Exercise input:

________________

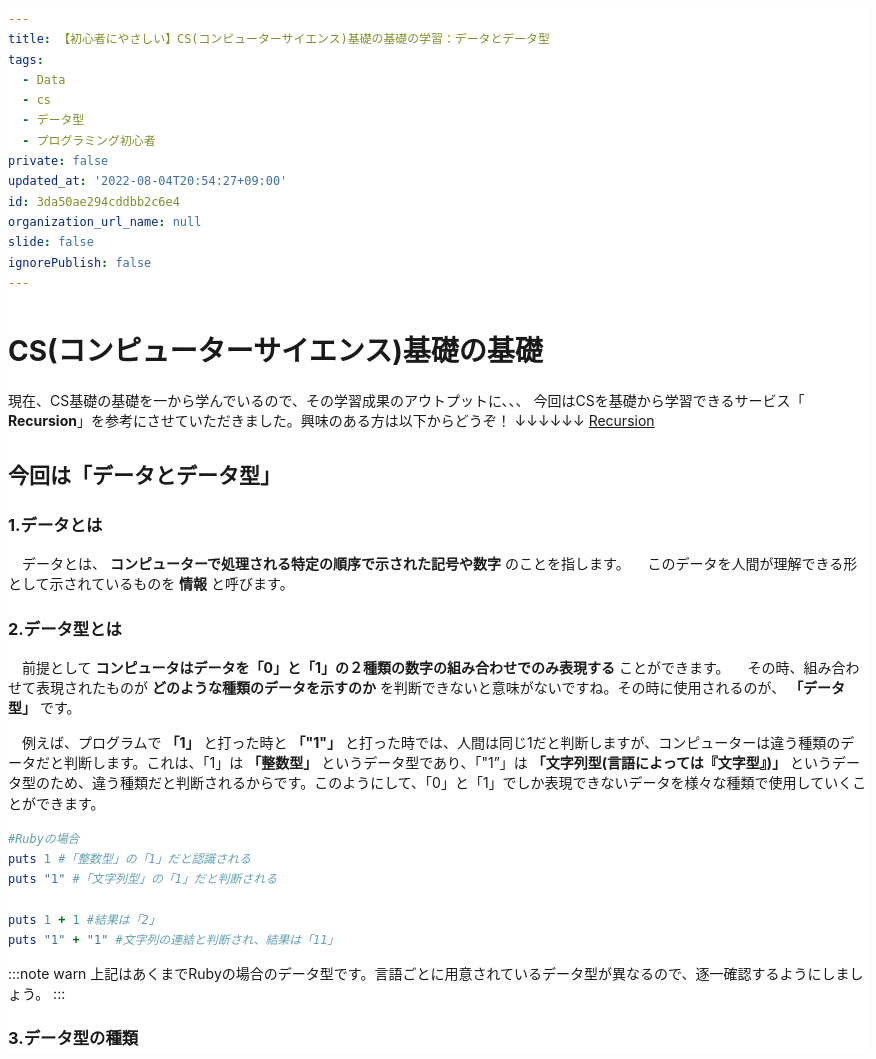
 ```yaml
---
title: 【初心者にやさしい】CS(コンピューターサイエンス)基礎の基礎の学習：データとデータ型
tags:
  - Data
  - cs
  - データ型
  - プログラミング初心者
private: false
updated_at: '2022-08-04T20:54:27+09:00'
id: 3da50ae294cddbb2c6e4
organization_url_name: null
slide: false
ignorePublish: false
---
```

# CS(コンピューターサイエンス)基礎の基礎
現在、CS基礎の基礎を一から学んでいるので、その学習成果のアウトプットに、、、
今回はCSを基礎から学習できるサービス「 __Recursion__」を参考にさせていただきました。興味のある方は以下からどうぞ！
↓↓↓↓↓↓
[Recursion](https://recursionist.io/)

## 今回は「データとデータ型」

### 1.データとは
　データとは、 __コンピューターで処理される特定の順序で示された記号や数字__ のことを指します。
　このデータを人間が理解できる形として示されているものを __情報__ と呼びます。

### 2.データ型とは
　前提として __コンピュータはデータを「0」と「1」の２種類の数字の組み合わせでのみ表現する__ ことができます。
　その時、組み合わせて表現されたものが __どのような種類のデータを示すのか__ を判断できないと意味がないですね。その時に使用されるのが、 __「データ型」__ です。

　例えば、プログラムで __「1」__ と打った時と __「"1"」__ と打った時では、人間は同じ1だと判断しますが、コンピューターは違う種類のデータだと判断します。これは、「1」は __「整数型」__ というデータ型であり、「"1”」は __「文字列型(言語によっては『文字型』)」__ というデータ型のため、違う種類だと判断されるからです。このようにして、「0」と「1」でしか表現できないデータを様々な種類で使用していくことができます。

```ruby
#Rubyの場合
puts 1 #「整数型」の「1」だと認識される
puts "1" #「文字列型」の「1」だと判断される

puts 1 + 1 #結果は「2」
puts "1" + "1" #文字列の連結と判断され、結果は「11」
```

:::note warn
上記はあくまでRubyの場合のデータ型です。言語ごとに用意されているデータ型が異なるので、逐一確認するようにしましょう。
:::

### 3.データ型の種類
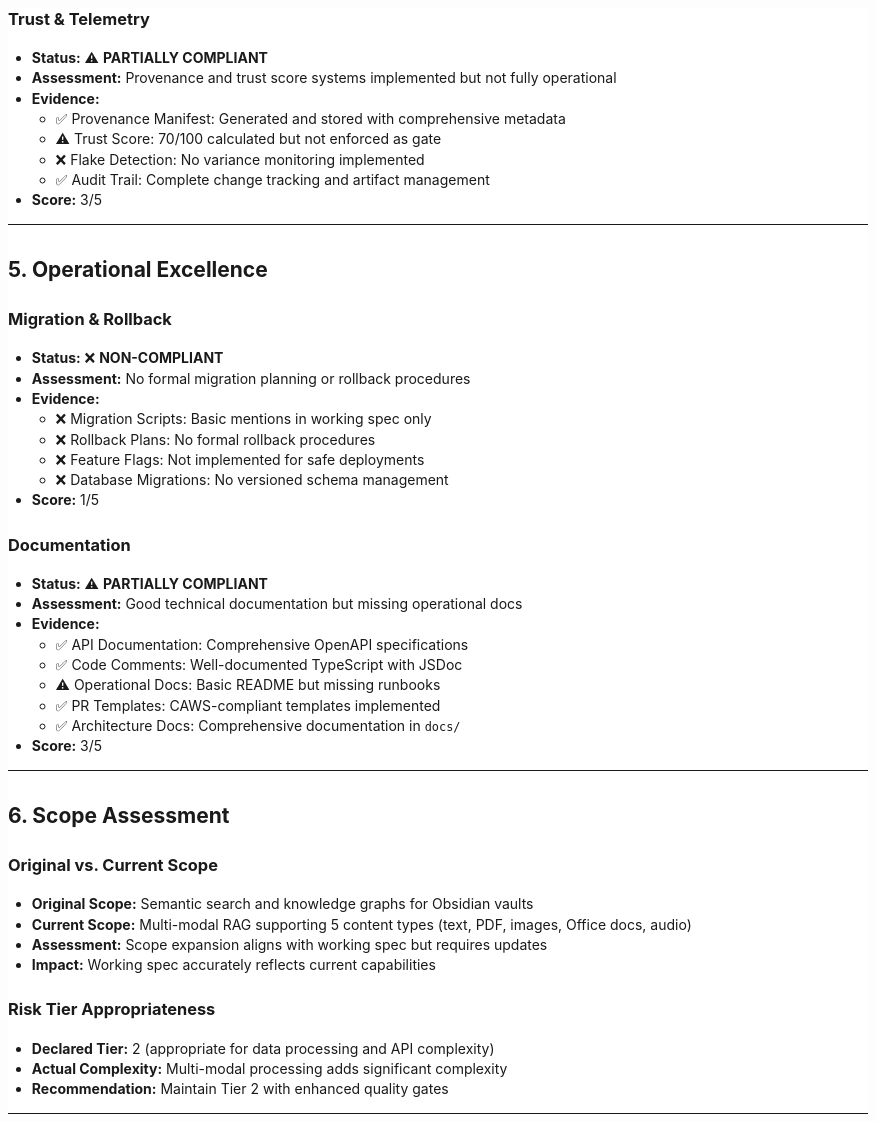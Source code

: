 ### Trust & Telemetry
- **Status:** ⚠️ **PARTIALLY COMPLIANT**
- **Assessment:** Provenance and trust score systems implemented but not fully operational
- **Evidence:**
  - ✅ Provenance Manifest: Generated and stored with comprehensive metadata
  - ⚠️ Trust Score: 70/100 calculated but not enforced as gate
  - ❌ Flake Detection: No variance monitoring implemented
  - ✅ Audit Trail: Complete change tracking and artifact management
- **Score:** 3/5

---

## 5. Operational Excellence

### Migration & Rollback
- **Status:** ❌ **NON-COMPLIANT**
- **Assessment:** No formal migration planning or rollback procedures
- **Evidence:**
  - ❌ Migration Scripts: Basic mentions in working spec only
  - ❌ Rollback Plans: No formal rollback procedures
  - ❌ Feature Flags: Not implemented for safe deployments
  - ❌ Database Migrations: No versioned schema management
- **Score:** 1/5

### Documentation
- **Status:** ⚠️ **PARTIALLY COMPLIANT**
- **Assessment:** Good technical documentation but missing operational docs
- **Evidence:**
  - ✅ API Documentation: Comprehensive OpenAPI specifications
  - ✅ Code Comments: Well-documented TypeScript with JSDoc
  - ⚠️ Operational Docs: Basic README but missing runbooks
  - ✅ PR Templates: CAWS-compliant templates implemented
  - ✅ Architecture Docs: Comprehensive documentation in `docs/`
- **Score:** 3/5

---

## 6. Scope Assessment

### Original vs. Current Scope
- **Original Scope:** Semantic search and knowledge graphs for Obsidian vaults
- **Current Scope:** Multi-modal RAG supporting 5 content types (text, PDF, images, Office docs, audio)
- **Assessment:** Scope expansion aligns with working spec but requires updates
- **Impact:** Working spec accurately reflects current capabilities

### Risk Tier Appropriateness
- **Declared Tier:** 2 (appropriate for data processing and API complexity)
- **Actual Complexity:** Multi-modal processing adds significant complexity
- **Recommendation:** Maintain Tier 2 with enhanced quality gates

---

________________

Your objective: Could you retype exactly the lines above, starting at the line that contains "- ⚠️ Trust Score: 70/100" and ending at the line that contains "- ❌ Feature", and nothing more?

Result below:
  - ⚠️ Trust Score: 70/100 calculated but not enforced as gate
  - ❌ Flake Detection: No variance monitoring implemented
  - ✅ Audit Trail: Complete change tracking and artifact management
- **Score:** 3/5

---

## 5. Operational Excellence

### Migration & Rollback
- **Status:** ❌ **NON-COMPLIANT**
- **Assessment:** No formal migration planning or rollback procedures
- **Evidence:**
  - ❌ Migration Scripts: Basic mentions in working spec only
  - ❌ Rollback Plans: No formal rollback procedures
  - ❌ Feature Flags: Not implemented for safe deployments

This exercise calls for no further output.